O presidente Jair Bolsonaro foi à Câmara dos Deputados e participou de um culto evangélico numa das casas do Poder Legislativo. Procede? Tanto quanto procede organizar uma sessão deliberativa da Câmara num templo evangélico — ou de qualquer outra religião. Ali, ele fez uma promessa: disse que vai nomear para uma vaga no Supremo um ministro “terrivelmente evangélico”.

Bolsonaro tinha muitos advérbios à mão para modificar o adjetivo “evangélico”. Cito alguns que integram o paradigma ligado à força e à convicção: “profundamente”, “convictamente”, “serenamente”, “inquestionavelmente” e, até, sob certo sentido, “generosamente”. Só é generoso quem é forte. A mesquinharia é apanágio dos fracos — nem que seja de espírito.

Mas estamos falando de Bolsonaro, não é? Não por acaso, a sua divisa é “João 8;32”: “Conhecereis a verdade, e ela vos libertará”. João é também aquele do Apocalipse. Assim, ao anunciar que vai nomear um ministro para o Supremo dessa corrente do cristianismo, ele não fez por menos: afirmou que será alguém “terrivelmente evangélico”.

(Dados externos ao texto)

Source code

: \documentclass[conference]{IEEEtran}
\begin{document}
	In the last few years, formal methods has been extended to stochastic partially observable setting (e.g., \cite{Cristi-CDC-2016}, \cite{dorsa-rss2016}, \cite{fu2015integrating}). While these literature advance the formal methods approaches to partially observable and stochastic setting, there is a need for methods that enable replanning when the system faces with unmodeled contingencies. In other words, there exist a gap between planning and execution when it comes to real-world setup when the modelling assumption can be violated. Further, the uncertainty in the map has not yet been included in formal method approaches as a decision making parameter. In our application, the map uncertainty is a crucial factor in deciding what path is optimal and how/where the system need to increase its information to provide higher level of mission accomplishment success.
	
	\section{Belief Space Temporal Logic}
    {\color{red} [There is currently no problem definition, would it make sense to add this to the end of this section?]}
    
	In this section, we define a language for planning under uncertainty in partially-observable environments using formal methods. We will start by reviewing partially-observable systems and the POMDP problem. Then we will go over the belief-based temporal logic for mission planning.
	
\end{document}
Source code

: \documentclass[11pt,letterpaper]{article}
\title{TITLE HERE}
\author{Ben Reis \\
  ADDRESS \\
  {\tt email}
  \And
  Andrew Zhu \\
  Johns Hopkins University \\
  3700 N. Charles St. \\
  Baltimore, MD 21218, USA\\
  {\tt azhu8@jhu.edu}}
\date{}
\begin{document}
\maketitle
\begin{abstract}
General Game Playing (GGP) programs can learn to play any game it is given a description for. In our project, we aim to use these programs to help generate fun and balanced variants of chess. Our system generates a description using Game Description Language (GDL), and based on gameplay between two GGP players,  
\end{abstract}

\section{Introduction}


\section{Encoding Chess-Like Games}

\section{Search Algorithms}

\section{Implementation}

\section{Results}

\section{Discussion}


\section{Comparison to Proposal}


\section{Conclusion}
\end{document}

“Terrivelmente” é o advérbio de modo do adjetivo “terrível”, que tem origem na palavra latina “terribilis”, que quer dizer “pavoroso, medonho, horrendo”. Também em português, “terrível” quer dizer “aquele que infunde ou causa terror; assustador, temível”, que “produz resultados funestos”, “muito ruim, de má qualidade, péssimo”. Por associação de ideias, designa também o “invencível”, o “ameaçador”. Pode até haver algum sentido positivo para a palavra, mas, ainda assim, ligado à ameaça: “Cristiano Ronaldo é um atacante terrível”. Ao empregar essa palavra, seus admiradores o imaginam a destruir os adversários.

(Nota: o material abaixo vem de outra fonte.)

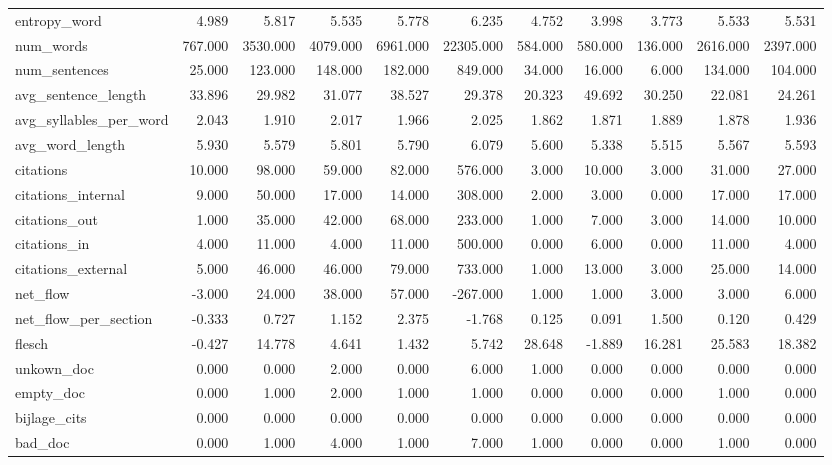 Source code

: \begin{tabular}{lrrrrrrrrrr}
\cline{1-11}
entropy\_word & 4.989 & 5.817 & 5.535 & 5.778 & 6.235 & 4.752 & 3.998 & 3.773 & 5.533 & 5.531 \\
\cline{1-11}
num\_words & 767.000 & 3530.000 & 4079.000 & 6961.000 & 22305.000 & 584.000 & 580.000 & 136.000 & 2616.000 & 2397.000 \\
\cline{1-11}
num\_sentences & 25.000 & 123.000 & 148.000 & 182.000 & 849.000 & 34.000 & 16.000 & 6.000 & 134.000 & 104.000 \\
\cline{1-11}
avg\_sentence\_length & 33.896 & 29.982 & 31.077 & 38.527 & 29.378 & 20.323 & 49.692 & 30.250 & 22.081 & 24.261 \\
\cline{1-11}
avg\_syllables\_per\_word & 2.043 & 1.910 & 2.017 & 1.966 & 2.025 & 1.862 & 1.871 & 1.889 & 1.878 & 1.936 \\
\cline{1-11}
avg\_word\_length & 5.930 & 5.579 & 5.801 & 5.790 & 6.079 & 5.600 & 5.338 & 5.515 & 5.567 & 5.593 \\
\cline{1-11}
citations & 10.000 & 98.000 & 59.000 & 82.000 & 576.000 & 3.000 & 10.000 & 3.000 & 31.000 & 27.000 \\
\cline{1-11}
citations\_internal & 9.000 & 50.000 & 17.000 & 14.000 & 308.000 & 2.000 & 3.000 & 0.000 & 17.000 & 17.000 \\
\cline{1-11}
citations\_out & 1.000 & 35.000 & 42.000 & 68.000 & 233.000 & 1.000 & 7.000 & 3.000 & 14.000 & 10.000 \\
\cline{1-11}
citations\_in & 4.000 & 11.000 & 4.000 & 11.000 & 500.000 & 0.000 & 6.000 & 0.000 & 11.000 & 4.000 \\
\cline{1-11}
citations\_external & 5.000 & 46.000 & 46.000 & 79.000 & 733.000 & 1.000 & 13.000 & 3.000 & 25.000 & 14.000 \\
\cline{1-11}
net\_flow & -3.000 & 24.000 & 38.000 & 57.000 & -267.000 & 1.000 & 1.000 & 3.000 & 3.000 & 6.000 \\
\cline{1-11}
net\_flow\_per\_section & -0.333 & 0.727 & 1.152 & 2.375 & -1.768 & 0.125 & 0.091 & 1.500 & 0.120 & 0.429 \\
\cline{1-11}
flesch & -0.427 & 14.778 & 4.641 & 1.432 & 5.742 & 28.648 & -1.889 & 16.281 & 25.583 & 18.382 \\
\cline{1-11}
unkown\_doc & 0.000 & 0.000 & 2.000 & 0.000 & 6.000 & 1.000 & 0.000 & 0.000 & 0.000 & 0.000 \\
\cline{1-11}
empty\_doc & 0.000 & 1.000 & 2.000 & 1.000 & 1.000 & 0.000 & 0.000 & 0.000 & 1.000 & 0.000 \\
\cline{1-11}
bijlage\_cits & 0.000 & 0.000 & 0.000 & 0.000 & 0.000 & 0.000 & 0.000 & 0.000 & 0.000 & 0.000 \\
\cline{1-11}
bad\_doc & 0.000 & 1.000 & 4.000 & 1.000 & 7.000 & 1.000 & 0.000 & 0.000 & 1.000 & 0.000 \\
\cline{1-11}
\bottomrule
\end{tabular}
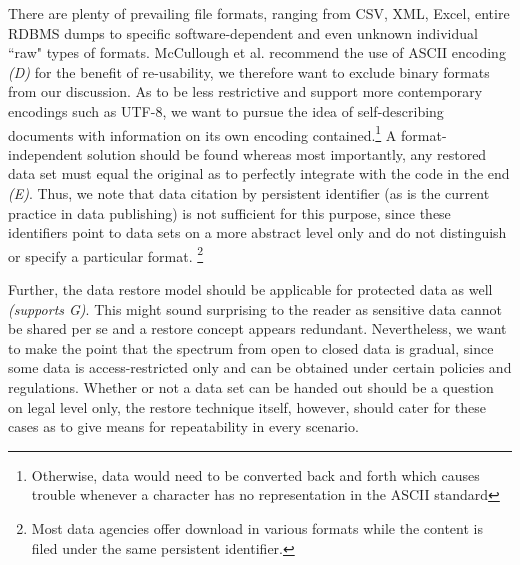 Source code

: \documentclass{acm_proc_article-sp}
\begin{document}
There are plenty of prevailing file formats, ranging from CSV, XML, Excel, entire RDBMS dumps to specific software-dependent and even unknown individual ``raw" types of formats.
McCullough et al. recommend the use of ASCII encoding \textit{(D)} for the benefit of re-usability, we therefore want to exclude binary formats from our discussion.
As to be less restrictive and support more contemporary encodings such as UTF-8, we want to pursue the idea of self-describing documents with information on its own encoding contained.\footnote{Otherwise, data would need to be converted back and forth which causes trouble whenever a character has no representation in the ASCII standard}
A format-independent solution should be found whereas most importantly, any restored data set must equal the original as to perfectly integrate with the code in the end \textit{(E)}. 
Thus, we note that data citation by persistent identifier (as is the current practice in data publishing) is not sufficient for this purpose, since these identifiers point to data sets on a more abstract level only and do not distinguish or specify a particular format.
\footnote{Most data agencies offer download in various formats while the content is filed under the same persistent identifier.}

  
Further, the data restore model should be applicable for protected data as well \textit{(supports G)}.
This might sound surprising to the reader as sensitive data cannot be shared per se and a restore concept appears redundant.
Nevertheless, we want to make the point that the spectrum from open to closed data is gradual, since some data is access-restricted only and can be obtained under certain policies and regulations.
Whether or not a data set can be handed out should be a question on legal level only, the restore technique itself, however, should cater for these cases as to give means for repeatability in every scenario.
\end{document}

Dissesse um “nomearei um evangélico”, e a impropriedade já estaria dada. E não em razão da religião do escolhido, mas da suposição de que a convicção religiosa tomará o lugar dos postulados do direito. Mas ele não quer apenas um evangélico. Imagina o seu escolhido não com a toga do equilíbrio, que é o sentido da Justiça, mas com a espada do anjo vingador contra os adversários. E os vingadores sempre são terríveis porque querem causar terror, assustar, infundir medo. E por que seria assim? Porque também o Brasil seria, segundo o presidente, “é laico, mas é terrivelmente cristão”.

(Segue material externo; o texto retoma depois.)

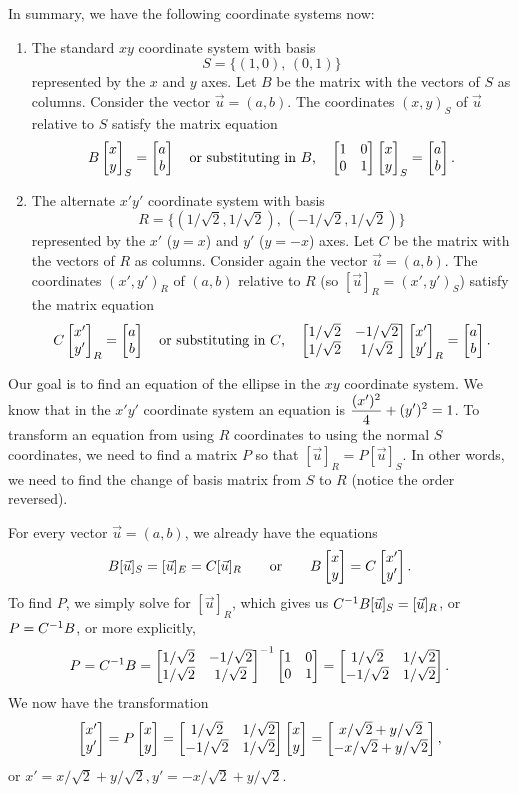 \begin{example}
In summary, we have the following coordinate systems now:
\begin{enumerate}
	\item The standard $xy$ coordinate system with basis $$S=\{(1,0),\,(0,1)\}$$ represented by the $x$ and $y$ axes.  Let $B$ be the matrix with the vectors of $S$ as columns.
	Consider the vector $\vec u = (a,b)$.  The coordinates $(x,y)_S$ of $\vec u$ relative to $S$ satisfy the matrix equation 
        $$B\begin{bmatrix} x\\y \end{bmatrix}_{S}=\begin{bmatrix} a\\b \end{bmatrix}\quad \text{or substituting in $B$,}\quad \begin{bmatrix} 1&0\\0&1 \end{bmatrix}\begin{bmatrix} x\\y \end{bmatrix}_{S}=\begin{bmatrix} a\\b \end{bmatrix}.$$
	\item The alternate $x'y'$ coordinate system with basis $$R=\{(1/\sqrt2,1/\sqrt{2}),\, (-1/\sqrt{2},1/\sqrt{2})\}$$ represented by the $x'$ ($y=x$) and $y'$ ($y=-x$) axes.  Let $C$ be the matrix with the vectors of $R$ as columns.
	Consider again the vector $\vec u = (a,b)$.  The coordinates $(x',y')_{R}$ of $(a,b)$ relative to $R$ (so $[\vec u]_{R} = (x',y')_S$) satisfy the matrix equation 
	$$C\begin{bmatrix} x'\\y' \end{bmatrix}_{R}=\begin{bmatrix} a\\b \end{bmatrix} \quad \text{or substituting in $C$,}\quad \begin{bmatrix} 1/\sqrt2 &-1/\sqrt2\\1/\sqrt2&1/\sqrt2 \end{bmatrix}\begin{bmatrix} x'\\y' \end{bmatrix}_{R}=\begin{bmatrix} a\\b \end{bmatrix}.$$
\end{enumerate}

Our goal is to find an equation of the ellipse in the $xy$ coordinate system. We know that in the $x'y'$ coordinate system an equation is $\displaystyle \frac{(x')^2}{4}+(y')^2=1$. 
To transform an equation from using $R$ coordinates to using the normal $S$ coordinates, we need to find a matrix $P$ so that $[\vec u]_R=P[\vec u]_S$.  In other words, we need to find the change of basis matrix from $S$ to $R$ (notice the order reversed).

For every vector $\vec u =(a,b)$, we already have the equations $$B[\vec u]_{S} = [\vec u]_E=C[\vec u]_{R}\quad \quad \text{or}\quad \quad B\begin{bmatrix} x\\y \end{bmatrix}=C\begin{bmatrix} x'\\y' \end{bmatrix}.$$ 
To find $P$, we simply solve for $[\vec u]_{R}$, which gives us $C^{-1} B[\vec u]_{S} = [\vec u]_{R}$, or $P=C^{-1} B$, or more explicitly,
$$P=C^{-1} B = \begin{bmatrix} 1/\sqrt2 &-1/\sqrt2\\1/\sqrt2&1/\sqrt2 \end{bmatrix}^{-1} \begin{bmatrix} 1&0\\0&1 \end{bmatrix} = \begin{bmatrix} 1/\sqrt2 &1/\sqrt2\\-1/\sqrt2&1/\sqrt2 \end{bmatrix}.$$
We now have the transformation 
$$\begin{bmatrix} x'\\y' \end{bmatrix} = P\begin{bmatrix} x\\y \end{bmatrix} = \begin{bmatrix} 1/\sqrt2 &1/\sqrt2\\-1/\sqrt2&1/\sqrt2 \end{bmatrix}\begin{bmatrix} x\\y \end{bmatrix} = \begin{bmatrix} x/\sqrt2+y/\sqrt2\\-x/\sqrt2+y/\sqrt{2} \end{bmatrix},$$
or $x'=x/\sqrt2+y/\sqrt2, y'=-x/\sqrt2+y/\sqrt2$.


\end{example}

ata-se de uma lição aprendida pelo avesso. A frase certa é outra. O Brasil é laico, mas não é oficialmente ateu — e isso quer dizer que não combate ou repudia a religião como política de estado. Afirmar que o “Brasil é laico, mas profundamente cristão” é só um paradoxo que apela ao absurdo.

Em qualquer circunstância, o adjetivo “terrível” não cabe a Cristo. Quando menos porque está na origem da religião dos gentios: não havia precondição para aderir a seus postulados a não ser a conversão. E tal conversão como ato de vontade. Os homens que se apoderaram do cristianismo e que falaram em seu nome foram, com frequência, terríveis. Mas Cristo nunca. Há católicos, protestantes tradicionais e evangélicos pentecostais que são, com efeito, “terrivelmente cristãos” — o que é certamente uma deformação da mensagem atribuída ao Messias.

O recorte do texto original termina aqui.